Note that when the Egress Limit is reached, the diffing process does not produce the same results each time it is run as it is not deterministic (i.e., the order in which data is processed may vary).

The Egress Limit prevents redundant analysis in scenarios with minor, repetitive discrepancies, such as formatting differences (e.g., whitespace, rounding differences). For most use cases, it is impractical to continue diffing after it is known that datasets are substantially different.

Since the algorithm aims to detect and return every mismatched row/value, if the datasets have a large percentage of differing rows, the algorithm may be unable to take advantage of checksumming. This can cause a large amount of data to be pulled over the network, which slows down the diffing process, and increases the strain on the database.

Setting an Egress Limit prevents unwanted runtime and database load by stopping the operation early in cases of substantial dataset discrepancies. It is highly recommended to set an Egress Limit, taking into account these tradeoffs between cost/speed and rigor.

Columns

Columns to compare

Specify which columns to compare between datasets.

Note that this has performance implications when comparing a large number of columns, especially in wide tables with 30 or more columns. It is recommended to initially focus on comparisons using only the primary key or to select a limited subset of columns.

Advanced

Bisection factor

Sets the number of checksum segments that the dataset is divided into for each comparison iteration. Increasing this value may improve performance for extremely large data sets.

Bisection threshold

This parameter sets a threshold for the row count in each segment during a diff operation.
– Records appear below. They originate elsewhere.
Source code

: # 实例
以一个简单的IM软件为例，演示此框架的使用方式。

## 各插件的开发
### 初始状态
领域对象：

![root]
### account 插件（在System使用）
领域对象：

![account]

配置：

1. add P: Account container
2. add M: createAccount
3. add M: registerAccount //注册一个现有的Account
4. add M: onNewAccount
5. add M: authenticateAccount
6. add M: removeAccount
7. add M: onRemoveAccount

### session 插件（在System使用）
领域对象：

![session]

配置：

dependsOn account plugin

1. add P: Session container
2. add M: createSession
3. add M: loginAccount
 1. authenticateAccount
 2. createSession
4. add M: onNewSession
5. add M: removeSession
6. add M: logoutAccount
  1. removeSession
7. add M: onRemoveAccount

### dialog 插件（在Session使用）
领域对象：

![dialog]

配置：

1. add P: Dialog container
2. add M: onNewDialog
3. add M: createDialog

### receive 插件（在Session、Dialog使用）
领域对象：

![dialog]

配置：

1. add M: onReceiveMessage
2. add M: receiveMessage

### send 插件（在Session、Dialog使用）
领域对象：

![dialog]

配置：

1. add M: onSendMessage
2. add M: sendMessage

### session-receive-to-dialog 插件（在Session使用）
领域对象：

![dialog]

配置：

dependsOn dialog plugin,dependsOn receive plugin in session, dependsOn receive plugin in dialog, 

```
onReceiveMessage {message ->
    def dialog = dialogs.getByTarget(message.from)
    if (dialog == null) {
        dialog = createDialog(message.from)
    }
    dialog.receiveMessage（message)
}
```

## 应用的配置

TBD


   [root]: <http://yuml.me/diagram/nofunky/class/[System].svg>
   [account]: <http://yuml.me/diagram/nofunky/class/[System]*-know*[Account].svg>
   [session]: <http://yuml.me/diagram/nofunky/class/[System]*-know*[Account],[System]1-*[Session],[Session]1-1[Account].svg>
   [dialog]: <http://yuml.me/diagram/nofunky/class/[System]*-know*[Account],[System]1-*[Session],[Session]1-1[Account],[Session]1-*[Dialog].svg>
If the row count within a segment falls below this threshold, the diff tool will compare the data externally, outside of the warehouse environment.

Increasing this threshhold may lead to performance improvements, particularly in datasets where a large number of differences are anticipated.
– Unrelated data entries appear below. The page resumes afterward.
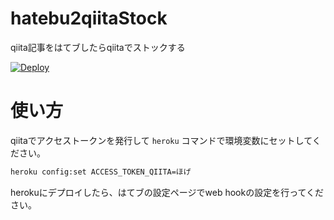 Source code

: # hatebu2qiitaStock
qiita記事をはてブしたらqiitaでストックする

[![Deploy](http://www.herokucdn.com/deploy/button.png)](https://heroku.com/deploy)

# 使い方
qiitaでアクセストークンを発行して `heroku` コマンドで環境変数にセットしてください。
```bash
heroku config:set ACCESS_TOKEN_QIITA=ほげ
```

herokuにデプロイしたら、はてブの設定ページでweb hookの設定を行ってください。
Materialize diff results to table

Create a detailed table from your diff results, indicating each row where differences occur. This table will include corresponding values from both datasets and flags showing whether each row matches or mismatches.

Results

Overview

data-app-overview

Once your data diff is complete, Datafold Cloud provides a concise, high-level summary of the detected changes in the Overview tab. The top-level menu displays the diff status, job ID, creation and completed times, runtime, and data source.

Columns

data app column The Columns tab displays a table with detailed column and type mappings from the two datasets being diffed, with status indicators for each column comparison (e.g., identical, percentage of values different). This provides a quick way to identify data inconsistencies and prioritize updates.

Primary Keys

data app primary key

This tab highlights rows that are unique to Dataset B in a data diff ("Rows exclusive to B"). As this identifies rows that exist only in Dataset B and not in Dataset A based on the primary key, it flags potential data discrepancies.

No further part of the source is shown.